We have previously dealt with the nature of S7 of the Bribery Act and how it represents a statutory workaround to the “problem” of establishing corporate criminal liability in the UK. Establishing a criminal offence on a breach-of-duty basis is not objectionable per se, when the underlying criminal conduct is clear and within defined limits, such as with the Bribery Act or the Corporate Manslaughter and Corporate Homicide Act 2007.
However with each step that is taken away from criminal offences that describe specific conduct (i.e. conduct in a tightly defined scenario) towards offences of general conduct (many more factual situations, victims, beneficiaries) the circumstances in which a corporate should be held liable for failing to prevent such offences will need to be ever more circumscribed, while the offences themselves become ever more complex.
So, for example, a “tax evasion facilitation offence” under the proposed new law involves either: (i) aiding, abetting, counselling or procuring a “tax evasion offence” (itself defined elsewhere), (ii) actually committing the offence by virtue of being knowingly concerned in the fraudulent evasion of tax by another or (iii) taking steps with a view to the fraudulent evasion of tax by another person but only if the other person actually commits a tax evasion offence facilitated by the steps taken. It is not understood why there needs to be a distinction between being “knowingly concerned” and “taking steps with a view to facilitation” but it demonstrates the difficulty in defining liability in a fair manner in a complex area of the law.

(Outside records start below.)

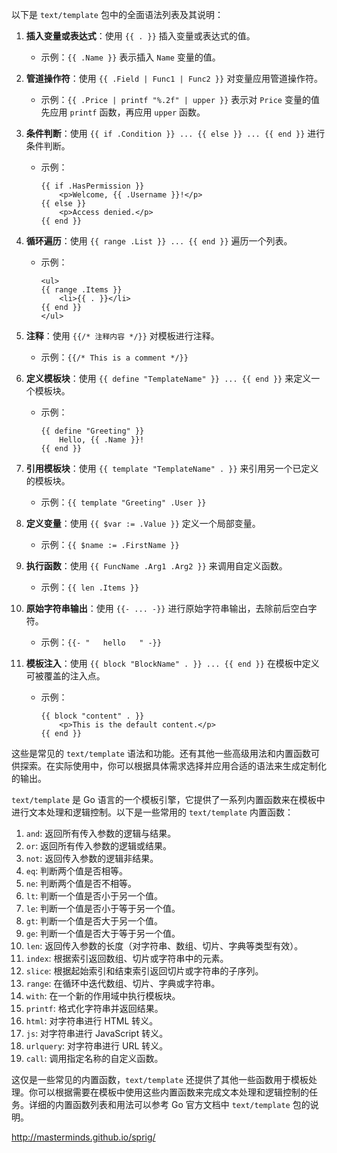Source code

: 以下是 `text/template` 包中的全面语法列表及其说明：

1. **插入变量或表达式**：使用 `{{ . }}` 插入变量或表达式的值。

    - 示例：`{{ .Name }}` 表示插入 `Name` 变量的值。

2. **管道操作符**：使用 `{{ .Field | Func1 | Func2 }}` 对变量应用管道操作符。

    - 示例：`{{ .Price | printf "%.2f" | upper }}` 表示对 `Price` 变量的值先应用 `printf` 函数，再应用 `upper` 函数。

3. **条件判断**：使用 `{{ if .Condition }} ... {{ else }} ... {{ end }}` 进行条件判断。

    - 示例：
      ```
      {{ if .HasPermission }}
          <p>Welcome, {{ .Username }}!</p>
      {{ else }}
          <p>Access denied.</p>
      {{ end }}
      ```

4. **循环遍历**：使用 `{{ range .List }} ... {{ end }}` 遍历一个列表。

    - 示例：
      ```
      <ul>
      {{ range .Items }}
          <li>{{ . }}</li>
      {{ end }}
      </ul>
      ```

5. **注释**：使用 `{{/* 注释内容 */}}` 对模板进行注释。

    - 示例：`{{/* This is a comment */}}`

6. **定义模板块**：使用 `{{ define "TemplateName" }} ... {{ end }}` 来定义一个模板块。

    - 示例：
      ```
      {{ define "Greeting" }}
          Hello, {{ .Name }}!
      {{ end }}
      ```

7. **引用模板块**：使用 `{{ template "TemplateName" . }}` 来引用另一个已定义的模板块。

    - 示例：`{{ template "Greeting" .User }}`

8. **定义变量**：使用 `{{ $var := .Value }}` 定义一个局部变量。

    - 示例：`{{ $name := .FirstName }}`

9. **执行函数**：使用 `{{ FuncName .Arg1 .Arg2 }}` 来调用自定义函数。

    - 示例：`{{ len .Items }}`

10. **原始字符串输出**：使用 `{{- ... -}}` 进行原始字符串输出，去除前后空白字符。

    - 示例：`{{- "   hello   " -}}`

11. **模板注入**：使用 `{{ block "BlockName" . }} ... {{ end }}` 在模板中定义可被覆盖的注入点。

    - 示例：
      ```
      {{ block "content" . }}
          <p>This is the default content.</p>
      {{ end }}
      ```

这些是常见的 `text/template` 语法和功能。还有其他一些高级用法和内置函数可供探索。在实际使用中，你可以根据具体需求选择并应用合适的语法来生成定制化的输出。

`text/template` 是 Go
语言的一个模板引擎，它提供了一系列内置函数来在模板中进行文本处理和逻辑控制。以下是一些常用的 `text/template` 内置函数：

1. `and`: 返回所有传入参数的逻辑与结果。
2. `or`: 返回所有传入参数的逻辑或结果。
3. `not`: 返回传入参数的逻辑非结果。
4. `eq`: 判断两个值是否相等。
5. `ne`: 判断两个值是否不相等。
6. `lt`: 判断一个值是否小于另一个值。
7. `le`: 判断一个值是否小于等于另一个值。
8. `gt`: 判断一个值是否大于另一个值。
9. `ge`: 判断一个值是否大于等于另一个值。
10. `len`: 返回传入参数的长度（对字符串、数组、切片、字典等类型有效）。
11. `index`: 根据索引返回数组、切片或字符串中的元素。
12. `slice`: 根据起始索引和结束索引返回切片或字符串的子序列。
13. `range`: 在循环中迭代数组、切片、字典或字符串。
14. `with`: 在一个新的作用域中执行模板块。
15. `printf`: 格式化字符串并返回结果。
16. `html`: 对字符串进行 HTML 转义。
17. `js`: 对字符串进行 JavaScript 转义。
18. `urlquery`: 对字符串进行 URL 转义。
19. `call`: 调用指定名称的自定义函数。

这仅是一些常见的内置函数，`text/template` 还提供了其他一些函数用于模板处理。你可以根据需要在模板中使用这些内置函数来完成文本处理和逻辑控制的任务。详细的内置函数列表和用法可以参考
Go 官方文档中 `text/template` 包的说明。

http://masterminds.github.io/sprig/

With regard to Fraud and Money Laundering, the two next candidates for the ‘failure to prevent’ treatment, problems of clarity and definition will multiply. The so-called ‘Fraud offence’ under the Fraud Act 2003 is in fact three offences, distinct in character from one another. Fraud by false representation merely requires a false representation, dishonestly made with a view to making a profit or avoiding a loss. It has been described in the past as an inchoate offence, and equivalent to ‘thought crime’ as there is no requirement that the false representation be heard, much less acted upon to a person’s detriment. The other two Fraud offences involve an effective breach of duty: a dishonest failure to disclose information, and dishonest abuse of a position he is expected to safeguard. It remains to be seen what boundaries the Government will set for a corporation to be held liable for failing to prevent a fraud offence, but the complexity of legislating either an offence of failure to prevent fraud, or failure to prevent the facilitation of fraud, is unsettling, particularly if it is assumed that the offences need not be for the benefit of the company that is the target of the “failure to prevent offence”.
It remains to be seen how corporate “failure to prevent” offences will encompass existing Money Laundering offences and reporting obligations, already an area of much complexity, itself slated for reform in the Queen’s speech. Given that the minimum mens rea for money laundering offences is mere suspicion, in some cases actual suspicion and in others mere reasonable grounds for such, it is submitted that a “failure to prevent” offence would be impractical unless there were provision for the court hearing the matter to make a finding that money laundering had occurred, whether or not there was a separate prosecution for it.
In addition, such offences will most likely cut across (and in many cases duplicate) existing obligations set by the Money Laundering Regulations 2007. The Government will need to think carefully whether to make the offence applicable to all, or merely to restrict it to those currently operating in the “regulated sector”. The former will effectively extend the Money Laundering Regulations to all persons, while the latter choice may not result in any appreciable difference in obligations for those currently subject to the Money Laundering Regulations.
We await the Government’s proposals with interest.